Strip diacritics for pymorphy lemmatizer

2026-03-05 20:31:30 +03:00 · 2023-04-20 11:14:43 +02:00 · 2023-04-20 11:14:43 +02:00 · b1e47b50b9
commit b1e47b50b9
parent 8e6a3d58d8
2 changed files with 6 additions and 1 deletions
--- a/spacy/lang/ru/lemmatizer.py
+++ b/spacy/lang/ru/lemmatizer.py
@ -1,7 +1,9 @@
 from typing import Optional, List, Dict, Tuple, Callable
+import re

 from thinc.api import Model

+from ..char_classes import COMBINING_DIACRITICS
 from ...pipeline import Lemmatizer
 from ...pipeline.lemmatizer import lemmatizer_score
 from ...symbols import POS
@ -52,9 +54,10 @@ class RussianLemmatizer(Lemmatizer):
        super().__init__(
            vocab, model, name, mode=mode, overwrite=overwrite, scorer=scorer
        )
+        self._diacritics_re = re.compile(f"[{COMBINING_DIACRITICS}]")

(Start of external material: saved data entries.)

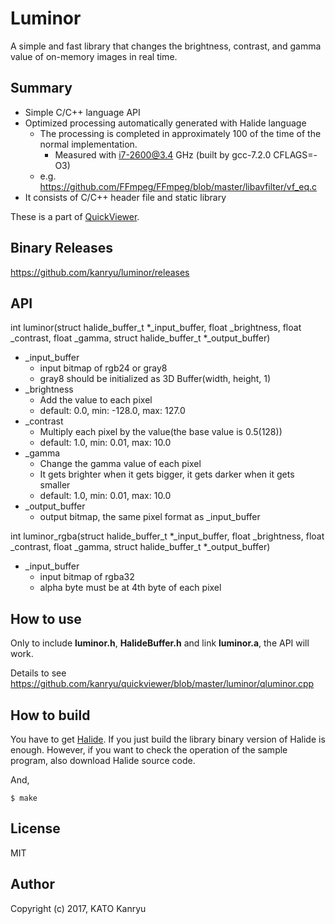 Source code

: Luminor
=============

A simple and fast library that changes the brightness, contrast, and gamma value of on-memory images in real time.

Summary
-------

- Simple C/C++ language API
- Optimized processing automatically generated with Halide language
    - The processing is completed in approximately 100 of the time of the normal implementation.
        - Measured with i7-2600@3.4 GHz (built by gcc-7.2.0 CFLAGS=-O3)
    - e.g. https://github.com/FFmpeg/FFmpeg/blob/master/libavfilter/vf_eq.c
- It consists of C/C++ header file and static library

These is a part of [QuickViewer](https://github.com/kanryu/quickviewer).

Binary Releases
---------------
https://github.com/kanryu/luminor/releases


API
---

int luminor(struct halide_buffer_t *_input_buffer, float _brightness, float _contrast, float _gamma, struct halide_buffer_t *_output_buffer)

- _input_buffer
    - input bitmap of rgb24 or gray8
    - gray8 should be initialized as 3D Buffer(width, height, 1)
- _brightness
    - Add the value to each pixel
    - default: 0.0, min: -128.0, max: 127.0
- _contrast
    - Multiply each pixel by the value(the base value is 0.5(128))
    - default: 1.0, min: 0.01, max: 10.0
- _gamma
    - Change the gamma value of each pixel
    - It gets brighter when it gets bigger, it gets darker when it gets smaller
    - default: 1.0, min: 0.01, max: 10.0
- _output_buffer
    - output bitmap, the same pixel format as _input_buffer

int luminor_rgba(struct halide_buffer_t *_input_buffer, float _brightness, float _contrast, float _gamma, struct halide_buffer_t *_output_buffer)

- _input_buffer
    - input bitmap of rgba32
    - alpha byte must be at 4th byte of each pixel


How to use
------------

Only to include **luminor.h**, **HalideBuffer.h**  and link **luminor.a**, the API will work.

Details to see https://github.com/kanryu/quickviewer/blob/master/luminor/qluminor.cpp


How to build
------------

You have to get [Halide](https://github.com/halide/Halide).
If you just build the library binary version of Halide is enough.
However, if you want to check the operation of the sample program, also download Halide source code.

And,

    $ make

License
-------
MIT

Author
------

Copyright (c) 2017, KATO Kanryu
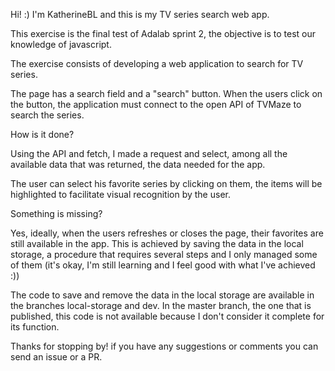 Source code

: Hi! :) I'm KatherineBL and this is my TV series search web app.

This exercise is the final test of Adalab sprint 2, the objective is to test our knowledge of javascript.

The exercise consists of developing a web application to search for TV series.

The page has a search field and a "search" button. When the users click on the button, the application must connect to the open API of TVMaze to search the series.

How is it done?

Using the API and fetch, I made a request and select, among all the available data that was returned, the data needed for the app.

The user can select his favorite series by clicking on them, the items will be highlighted to facilitate visual recognition by the user.

Something is missing?

Yes, ideally, when the users refreshes or closes the page, their favorites are still available in the app. This is achieved by saving the data in the local storage, a procedure that requires several steps and I only managed some of them (it's okay, I'm still learning and I feel good with what I've achieved :))

The code to save and remove the data in the local storage are available in the branches local-storage and dev. In the master branch, the one that is published, this code is not available because I don't consider it complete for its function.

Thanks for stopping by! if you have any suggestions or comments you can send an issue or a PR.
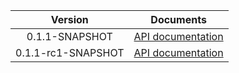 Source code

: | Version | Documents |
|:---:|---|
| 0.1.1-SNAPSHOT | [API documentation](0.1.1-SNAPSHOT) |
| 0.1.1-rc1-SNAPSHOT | [API documentation](0.1.1-rc1-SNAPSHOT) |
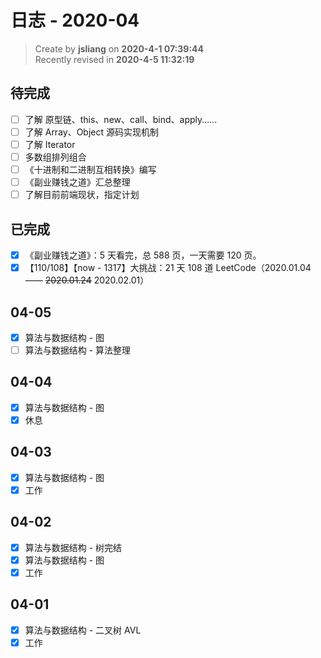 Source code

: 日志 - 2020-04
===

> Create by **jsliang** on **2020-4-1 07:39:44**  
> Recently revised in **2020-4-5 11:32:19**

## 待完成

* [ ] 了解 原型链、this、new、call、bind、apply……
* [ ] 了解 Array、Object 源码实现机制
* [ ] 了解 Iterator
* [ ] 多数组排列组合
* [ ] 《十进制和二进制互相转换》编写
* [ ] 《副业赚钱之道》汇总整理
* [ ] 了解目前前端现状，指定计划

## 已完成

* [x] 《副业赚钱之道》：5 天看完，总 588 页，一天需要 120 页。
* [x] 【110/108】【now - 1317】大挑战：21 天 108 道 LeetCode（2020.01.04 —— ~~2020.01.24~~ 2020.02.01）

## 04-05

* [x] 算法与数据结构 - 图
* [ ] 算法与数据结构 - 算法整理

## 04-04

* [x] 算法与数据结构 - 图
* [x] 休息

## 04-03

* [x] 算法与数据结构 - 图
* [x] 工作

## 04-02

* [x] 算法与数据结构 - 树完结
* [x] 算法与数据结构 - 图
* [x] 工作

## 04-01

* [x] 算法与数据结构 - 二叉树 AVL
* [x] 工作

    def _pymorphy_lemmatize(self, token: Token) -> List[str]:
-        string = token.text
+        string = self._diacritics_re.sub("", token.text)
        univ_pos = token.pos_
        morphology = token.morph.to_dict()
        if univ_pos == "PUNCT":
--- a/spacy/tests/lang/ru/test_lemmatizer.py
+++ b/spacy/tests/lang/ru/test_lemmatizer.py
@ -65,6 +65,8 @@ def test_ru_lemmatizer_works_with_different_pos_homonyms(
        ("гвоздики", "Gender=Masc", "гвоздик"),
        ("вина", "Gender=Fem", "вина"),
        ("вина", "Gender=Neut", "вино"),
+        ("жену", "Gender=Fem", "жена"),
+        ("жену́", "Gender=Fem", "жена"),
    ],
 )
 def test_ru_lemmatizer_works_with_noun_homonyms(ru_lemmatizer, text, morph, lemma):